Commercial property sales in Australia have plummeted by 65% on 2007, hitting the lowest level for 14 years.

The news comes as Australia’s statistics bureau reported that the country’s unemployment rate hit 4.4% in November and as the number of companies in Melbourne and Sydney vacating unused floor space and subleasing offices rises sharply.

Investment sales will total AU$5.9bn by the end of 2008 (£2.6bn), falling from AU$16.8bn (£7.3bn) in 2007, according to CBRE, with the biggest drop in transactions was in the retail sector, where property sales were 80% less than the year before.

Big ticket deals have dropped too, with from 29 sales above AU$100m (£45m) in 2007, to just nine transactions recorded this year, although seven of these occurred in the first half of the year.

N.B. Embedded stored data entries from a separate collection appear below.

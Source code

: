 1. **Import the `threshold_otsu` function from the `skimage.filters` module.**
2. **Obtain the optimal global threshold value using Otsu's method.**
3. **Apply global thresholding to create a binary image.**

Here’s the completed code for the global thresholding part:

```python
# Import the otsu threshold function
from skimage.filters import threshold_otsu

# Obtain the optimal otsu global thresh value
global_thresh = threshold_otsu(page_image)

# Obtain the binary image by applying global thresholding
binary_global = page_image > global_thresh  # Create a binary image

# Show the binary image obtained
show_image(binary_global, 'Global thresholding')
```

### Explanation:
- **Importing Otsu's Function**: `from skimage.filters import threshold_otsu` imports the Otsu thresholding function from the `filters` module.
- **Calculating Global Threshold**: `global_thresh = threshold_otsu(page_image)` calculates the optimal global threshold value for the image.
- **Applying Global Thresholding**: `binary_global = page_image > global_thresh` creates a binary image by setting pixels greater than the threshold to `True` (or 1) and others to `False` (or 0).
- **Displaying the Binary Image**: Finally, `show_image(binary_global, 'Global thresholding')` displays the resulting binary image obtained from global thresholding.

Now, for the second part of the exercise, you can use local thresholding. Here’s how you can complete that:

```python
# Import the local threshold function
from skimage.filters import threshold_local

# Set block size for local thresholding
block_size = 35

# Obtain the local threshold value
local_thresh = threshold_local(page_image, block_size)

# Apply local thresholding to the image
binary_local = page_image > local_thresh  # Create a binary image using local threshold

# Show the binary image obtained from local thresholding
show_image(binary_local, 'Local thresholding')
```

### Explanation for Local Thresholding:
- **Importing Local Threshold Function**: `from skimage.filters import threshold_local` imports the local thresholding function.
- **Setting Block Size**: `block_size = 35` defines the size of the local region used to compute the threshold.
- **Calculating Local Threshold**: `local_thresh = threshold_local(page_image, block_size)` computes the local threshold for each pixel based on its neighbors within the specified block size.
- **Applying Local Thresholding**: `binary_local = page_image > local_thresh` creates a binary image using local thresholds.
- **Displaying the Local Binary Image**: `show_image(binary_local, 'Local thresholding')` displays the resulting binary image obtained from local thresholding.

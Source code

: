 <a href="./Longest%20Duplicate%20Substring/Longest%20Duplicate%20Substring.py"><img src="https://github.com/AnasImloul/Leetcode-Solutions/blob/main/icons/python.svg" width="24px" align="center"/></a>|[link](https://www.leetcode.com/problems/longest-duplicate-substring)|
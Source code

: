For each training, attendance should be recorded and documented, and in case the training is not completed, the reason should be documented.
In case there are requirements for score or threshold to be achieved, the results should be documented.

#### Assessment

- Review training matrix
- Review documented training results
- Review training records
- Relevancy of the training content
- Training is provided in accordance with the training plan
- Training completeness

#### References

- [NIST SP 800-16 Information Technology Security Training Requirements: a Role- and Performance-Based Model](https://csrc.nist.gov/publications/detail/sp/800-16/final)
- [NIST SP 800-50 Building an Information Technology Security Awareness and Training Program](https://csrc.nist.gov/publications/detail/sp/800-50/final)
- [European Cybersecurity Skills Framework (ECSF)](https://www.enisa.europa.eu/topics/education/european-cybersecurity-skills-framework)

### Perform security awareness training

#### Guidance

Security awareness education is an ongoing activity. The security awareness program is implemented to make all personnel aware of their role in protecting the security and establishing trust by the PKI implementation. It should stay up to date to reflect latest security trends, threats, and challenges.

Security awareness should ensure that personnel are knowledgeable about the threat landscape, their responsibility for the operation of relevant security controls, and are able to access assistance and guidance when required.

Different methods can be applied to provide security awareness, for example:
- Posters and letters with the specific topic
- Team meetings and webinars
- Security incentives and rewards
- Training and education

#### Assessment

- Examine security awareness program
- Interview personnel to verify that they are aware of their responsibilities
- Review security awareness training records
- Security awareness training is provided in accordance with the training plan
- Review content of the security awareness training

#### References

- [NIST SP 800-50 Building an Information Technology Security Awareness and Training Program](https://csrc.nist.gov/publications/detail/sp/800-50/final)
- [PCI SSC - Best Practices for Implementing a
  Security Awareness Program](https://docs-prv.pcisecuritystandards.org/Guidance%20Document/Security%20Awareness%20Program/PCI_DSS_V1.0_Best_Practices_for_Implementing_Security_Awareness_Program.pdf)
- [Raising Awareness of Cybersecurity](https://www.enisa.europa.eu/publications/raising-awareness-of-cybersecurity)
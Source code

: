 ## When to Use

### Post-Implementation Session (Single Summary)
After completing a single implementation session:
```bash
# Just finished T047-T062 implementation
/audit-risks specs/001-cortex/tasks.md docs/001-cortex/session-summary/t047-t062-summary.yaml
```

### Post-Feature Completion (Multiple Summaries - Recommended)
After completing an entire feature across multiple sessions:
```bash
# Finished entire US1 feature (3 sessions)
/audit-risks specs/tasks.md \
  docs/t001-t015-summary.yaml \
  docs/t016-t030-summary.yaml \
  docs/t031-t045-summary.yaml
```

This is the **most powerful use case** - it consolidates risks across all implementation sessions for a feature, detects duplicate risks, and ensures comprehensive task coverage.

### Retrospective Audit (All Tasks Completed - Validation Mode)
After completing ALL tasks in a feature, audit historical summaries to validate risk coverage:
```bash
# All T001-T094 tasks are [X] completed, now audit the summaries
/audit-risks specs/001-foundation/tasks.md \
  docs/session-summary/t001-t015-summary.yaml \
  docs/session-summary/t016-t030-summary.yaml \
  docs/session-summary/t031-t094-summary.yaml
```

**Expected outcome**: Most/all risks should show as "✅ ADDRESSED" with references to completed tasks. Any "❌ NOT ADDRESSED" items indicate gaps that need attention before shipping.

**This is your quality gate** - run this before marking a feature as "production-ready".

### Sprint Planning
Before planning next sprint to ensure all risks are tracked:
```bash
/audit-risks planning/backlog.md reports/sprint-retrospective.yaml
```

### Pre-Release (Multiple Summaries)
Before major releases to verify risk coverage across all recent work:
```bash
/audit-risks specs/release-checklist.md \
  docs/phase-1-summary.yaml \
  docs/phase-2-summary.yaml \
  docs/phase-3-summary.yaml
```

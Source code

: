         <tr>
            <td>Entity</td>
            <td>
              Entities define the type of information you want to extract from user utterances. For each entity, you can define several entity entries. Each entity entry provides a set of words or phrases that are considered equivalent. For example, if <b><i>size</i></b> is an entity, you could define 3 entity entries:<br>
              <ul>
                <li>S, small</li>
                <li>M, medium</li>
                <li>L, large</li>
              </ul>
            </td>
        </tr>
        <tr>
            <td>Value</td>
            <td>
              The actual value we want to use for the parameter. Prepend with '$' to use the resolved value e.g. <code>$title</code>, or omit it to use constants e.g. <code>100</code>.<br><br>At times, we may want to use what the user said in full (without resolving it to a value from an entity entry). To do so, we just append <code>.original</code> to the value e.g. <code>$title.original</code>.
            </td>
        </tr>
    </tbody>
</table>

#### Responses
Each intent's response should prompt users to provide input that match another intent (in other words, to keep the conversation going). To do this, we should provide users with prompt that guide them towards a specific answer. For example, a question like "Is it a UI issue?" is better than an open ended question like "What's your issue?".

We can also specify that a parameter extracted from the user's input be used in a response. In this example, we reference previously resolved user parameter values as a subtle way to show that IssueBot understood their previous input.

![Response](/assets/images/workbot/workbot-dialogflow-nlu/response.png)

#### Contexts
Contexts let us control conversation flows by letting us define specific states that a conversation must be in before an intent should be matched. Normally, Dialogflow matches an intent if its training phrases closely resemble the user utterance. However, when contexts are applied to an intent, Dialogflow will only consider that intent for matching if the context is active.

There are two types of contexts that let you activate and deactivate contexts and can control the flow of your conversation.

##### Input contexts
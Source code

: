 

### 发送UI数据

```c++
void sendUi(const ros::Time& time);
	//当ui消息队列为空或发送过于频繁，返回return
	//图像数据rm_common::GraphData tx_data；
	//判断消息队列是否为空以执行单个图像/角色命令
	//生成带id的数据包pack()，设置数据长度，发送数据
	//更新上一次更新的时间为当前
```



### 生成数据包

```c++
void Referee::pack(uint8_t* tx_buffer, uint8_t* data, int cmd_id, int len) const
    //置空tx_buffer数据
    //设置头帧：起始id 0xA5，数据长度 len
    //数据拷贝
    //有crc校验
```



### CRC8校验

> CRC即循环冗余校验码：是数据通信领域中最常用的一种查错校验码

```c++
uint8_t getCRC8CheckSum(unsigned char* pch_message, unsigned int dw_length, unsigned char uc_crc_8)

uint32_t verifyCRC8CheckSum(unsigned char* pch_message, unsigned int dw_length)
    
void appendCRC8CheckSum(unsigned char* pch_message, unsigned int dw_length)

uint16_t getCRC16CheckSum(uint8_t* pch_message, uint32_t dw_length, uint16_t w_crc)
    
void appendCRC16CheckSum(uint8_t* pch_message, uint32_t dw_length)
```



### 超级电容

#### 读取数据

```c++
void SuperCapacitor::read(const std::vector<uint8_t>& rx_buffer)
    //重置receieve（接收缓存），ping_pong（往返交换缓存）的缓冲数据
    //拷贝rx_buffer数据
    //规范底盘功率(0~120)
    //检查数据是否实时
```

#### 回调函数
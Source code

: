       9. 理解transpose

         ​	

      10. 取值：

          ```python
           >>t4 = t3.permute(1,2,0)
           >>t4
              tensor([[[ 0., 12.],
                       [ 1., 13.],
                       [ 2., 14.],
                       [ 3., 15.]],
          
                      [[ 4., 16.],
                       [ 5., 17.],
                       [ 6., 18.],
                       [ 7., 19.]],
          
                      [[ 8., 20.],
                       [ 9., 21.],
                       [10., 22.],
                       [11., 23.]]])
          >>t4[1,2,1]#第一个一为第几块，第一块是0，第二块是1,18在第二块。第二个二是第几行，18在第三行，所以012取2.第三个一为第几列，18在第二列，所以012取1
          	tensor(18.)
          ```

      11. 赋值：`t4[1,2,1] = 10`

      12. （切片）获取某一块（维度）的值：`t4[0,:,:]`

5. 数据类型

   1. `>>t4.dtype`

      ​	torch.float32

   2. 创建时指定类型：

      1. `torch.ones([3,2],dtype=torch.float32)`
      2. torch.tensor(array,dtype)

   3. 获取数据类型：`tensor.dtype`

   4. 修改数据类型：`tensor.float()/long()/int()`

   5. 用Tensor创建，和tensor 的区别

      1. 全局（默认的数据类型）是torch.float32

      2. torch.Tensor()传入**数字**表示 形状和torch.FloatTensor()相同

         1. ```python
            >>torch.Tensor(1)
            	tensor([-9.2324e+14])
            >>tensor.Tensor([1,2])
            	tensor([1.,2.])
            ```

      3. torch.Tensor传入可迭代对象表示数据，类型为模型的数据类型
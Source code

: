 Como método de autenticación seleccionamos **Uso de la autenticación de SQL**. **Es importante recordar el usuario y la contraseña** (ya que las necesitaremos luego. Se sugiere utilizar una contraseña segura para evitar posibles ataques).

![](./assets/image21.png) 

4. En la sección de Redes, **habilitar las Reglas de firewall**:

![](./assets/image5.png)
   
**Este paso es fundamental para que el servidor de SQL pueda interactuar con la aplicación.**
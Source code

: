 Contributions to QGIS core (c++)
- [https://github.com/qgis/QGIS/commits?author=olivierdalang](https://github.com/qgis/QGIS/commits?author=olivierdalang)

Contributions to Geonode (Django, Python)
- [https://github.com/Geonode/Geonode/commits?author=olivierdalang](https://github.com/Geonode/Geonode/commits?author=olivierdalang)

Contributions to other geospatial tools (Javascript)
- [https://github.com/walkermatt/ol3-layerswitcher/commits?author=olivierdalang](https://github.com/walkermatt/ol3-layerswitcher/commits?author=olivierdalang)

CBRE said that the largest deal of 2008 was the sale of a 50% share in 101 Miller Street, North Sydney for AU$230.1m (£100m) back in April, while the single largest sale of last year was the 50% share sale of Westfield Shopping Centre Doncaster, Melbourne, for AU$738m (£324m).

CBRE executive director, research & consulting, Kevin Stanley said three pre-conditions must be met before sales activity gets back to the long term average, which is about 40% more than the volume of 2008.

‘First, the confidence to lend and purchase must return, the flow of debt must increase and an adjustment to pricing must occur.

‘Second, confidence in the property markets must return, from both lenders as well as purchasers.

'And this is only likely when volatility in the financial markets reduces and in the case of real estate, there’s a clearer picture of what the present deterioration in the economy will mean to the underlying fundamentals for real estate.’

Stanley said pricing must adjust to allow for sufficient risk margins to be re-introduced.

While this may have already happened in some parts of the market, especially for secondary assets, there had been little evidence for prime and larger properties, he added.

CBRE reported that capital values have fallen 10%-15% across the sectors, assuming minimal or no net income growth.